Jim and Diana Hale make the transition from dairy to beef while balancing their broiler operation

Jim and Diana Hale’s home faces a small Ozark mountain outside of Morrow, Ark., devoid of homesteads or even roads. The land directly in front of the house belongs to them and is pasture for the last of a dairy herd in transition to a commercial beef herd using a Black Angus bull. The couple owns 175 acres and rents an additional 160 acres for their 100 momma cows, three Simmons chicken houses and 150 acres of hay fields.

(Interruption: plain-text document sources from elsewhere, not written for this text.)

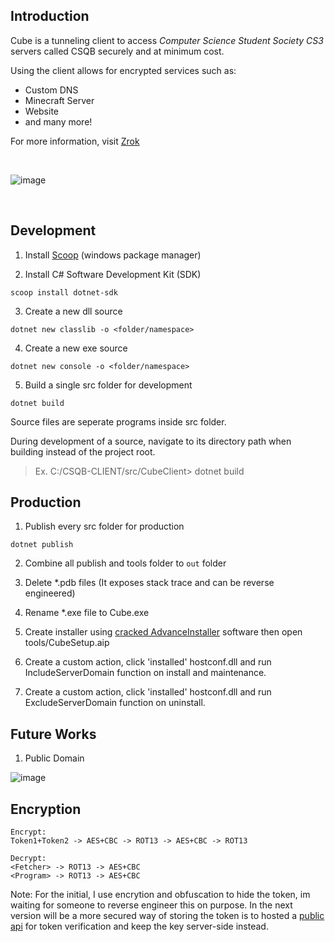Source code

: 


## Introduction

Cube is a tunneling client to access <i>Computer Science Student Society CS3</i> servers called CSQB securely and at minimum cost.

Using the client allows for encrypted services such as:
- Custom DNS
- Minecraft Server
- Website
- and many more!

For more information, visit [Zrok](https://zrok.io/)

<br>

![image](https://github.com/user-attachments/assets/f3e69f67-ecc2-4b45-8284-45e584fa98a7)

<br>

## Development 

1. Install [Scoop](https://scoop.sh/) (windows package manager)

2. Install C# Software Development Kit (SDK)

```
scoop install dotnet-sdk
```

3. Create a new dll source

```
dotnet new classlib -o <folder/namespace>
```

4. Create a new exe source

```
dotnet new console -o <folder/namespace>
```

5. Build a single src folder for development

```
dotnet build
```



Source files are seperate programs inside src folder.

During development of a source, navigate to its directory path when building instead of the project root.

> Ex. C:/CSQB-CLIENT/src/CubeClient> dotnet build  


## Production

1. Publish every src folder for production 

```
dotnet publish
```

2. Combine all publish and tools folder to `out` folder

3. Delete *.pdb files (It exposes stack trace and can be reverse engineered)

4. Rename *.exe file to Cube.exe

6. Create installer using [cracked AdvanceInstaller](https://www.cybermania.ws/apps/advanced-installer/) software then open tools/CubeSetup.aip  

6. Create a custom action, click 'installed' hostconf.dll and run IncludeServerDomain function on install and maintenance.

7. Create a custom action, click 'installed' hostconf.dll and run ExcludeServerDomain function on uninstall.

## Future Works

1. Public Domain

![image](https://github.com/user-attachments/assets/6aed4b0c-706b-49ed-8f76-f08214daba2c)


## Encryption

```
Encrypt:
Token1+Token2 -> AES+CBC -> ROT13 -> AES+CBC -> ROT13

Decrypt:
<Fetcher> -> ROT13 -> AES+CBC 
<Program> -> ROT13 -> AES+CBC 

```

Note: For the initial, I use encrytion and obfuscation to hide the token, im waiting for someone to reverse engineer this on purpose. In the next version will be a more secured way of storing the token is to hosted a [public api](https://docs.zrok.io/docs/concepts/http/) for token verification and keep the key server-side instead.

The Triple H Farm is a farm in transition. The couple had been milking Holsteins for 27 years and was planning on transitioning to commercial beef when the drought hit for the second year in a row. The couple decided this was the best time to make that transition rather than waiting it out with the higher costs necessary for working with the dairy herd. Jim said, “God was showing us he is still in control.” The long-term reason for the transition is that the couple was ready for a less tightly structured lifestyle than the one determined by a dairy herd, which they milked at 4:30 a.m. and 4:30 p.m., every day for those 27 years.
The couple started by working off the farm and developing their Holstein herd from an original set of 27 heifers and 10 cows. Ten years later the Hales built two chicken houses and in another 10 years built an additional chicken house while retrofitting the two older ones for tunnel ventilation. They raise broilers which are in the houses for seven weeks before being shipped out for processing. The houses are then empty for two weeks before the next batch of chicks arrive.

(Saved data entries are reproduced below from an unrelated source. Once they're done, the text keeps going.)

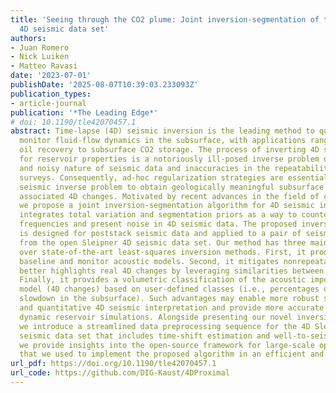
 ```yaml
---
title: 'Seeing through the CO2 plume: Joint inversion-segmentation of the Sleipner
  4D seismic data set'
authors:
- Juan Romero
- Nick Luiken
- Matteo Ravasi
date: '2023-07-01'
publishDate: '2025-08-07T10:39:03.233093Z'
publication_types:
- article-journal
publication: '*The Leading Edge*'
# doi: 10.1190/tle42070457.1
abstract: Time-lapse (4D) seismic inversion is the leading method to quantitatively
  monitor fluid-flow dynamics in the subsurface, with applications ranging from enhanced
  oil recovery to subsurface CO2 storage. The process of inverting 4D seismic data
  for reservoir properties is a notoriously ill-posed inverse problem due to the band-limited
  and noisy nature of seismic data and inaccuracies in the repeatability of 4D acquisition
  surveys. Consequently, ad-hoc regularization strategies are essential for the 4D
  seismic inverse problem to obtain geologically meaningful subsurface models and
  associated 4D changes. Motivated by recent advances in the field of convex optimization,
  we propose a joint inversion-segmentation algorithm for 4D seismic inversion that
  integrates total variation and segmentation priors as a way to counteract missing
  frequencies and present noise in 4D seismic data. The proposed inversion framework
  is designed for poststack seismic data and applied to a pair of seismic volumes
  from the open Sleipner 4D seismic data set. Our method has three main advantages
  over state-of-the-art least-squares inversion methods. First, it produces high-resolution
  baseline and monitor acoustic models. Second, it mitigates nonrepeatable noise and
  better highlights real 4D changes by leveraging similarities between multiple data.
  Finally, it provides a volumetric classification of the acoustic impedance 4D difference
  model (4D changes) based on user-defined classes (i.e., percentages of speedup or
  slowdown in the subsurface). Such advantages may enable more robust stratigraphic/structural
  and quantitative 4D seismic interpretation and provide more accurate inputs for
  dynamic reservoir simulations. Alongside presenting our novel inversion method,
  we introduce a streamlined data preprocessing sequence for the 4D Sleipner poststack
  seismic data set that includes time-shift estimation and well-to-seismic tie. Finally,
  we provide insights into the open-source framework for large-scale optimization
  that we used to implement the proposed algorithm in an efficient and scalable manner.
url_pdf: https://doi.org/10.1190/tle42070457.1
url_code: https://github.com/DIG-Kaust/4DProximal
---
```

An important part of their chicken business is managing the litter according to NRCS guidelines. All of the litter produced by the chicken houses is used on the farm and is enough to keep the land healthy. Jim said, “You’ve got to put back what you take out, and the guidelines allow us to do that. Farmers have known how to take care of their land before the conservation people ever thought of it. It is our future and our daughter’s future. The goal is to take care of it with the highest productivity possible while still maintaining a healthy environment.” Jim cited an example of the appropriate amount of chicken litter fertilizer being critical for the health of the ponds his cattle depend on. Jim further explained that he believed the face of modern agriculture is one of improving efficiency through new technologies. He added, “There is always room for improvement, and you have to get better before you get bigger. I can’t type or use a fancy phone but our future is technology.”
Farmers have to be plumbers, electricians, and vets as well as animal and grass experts. Jim said, “To this day, if I need help or advice I still go to my dad first, especially if I am having trouble with a tractor.”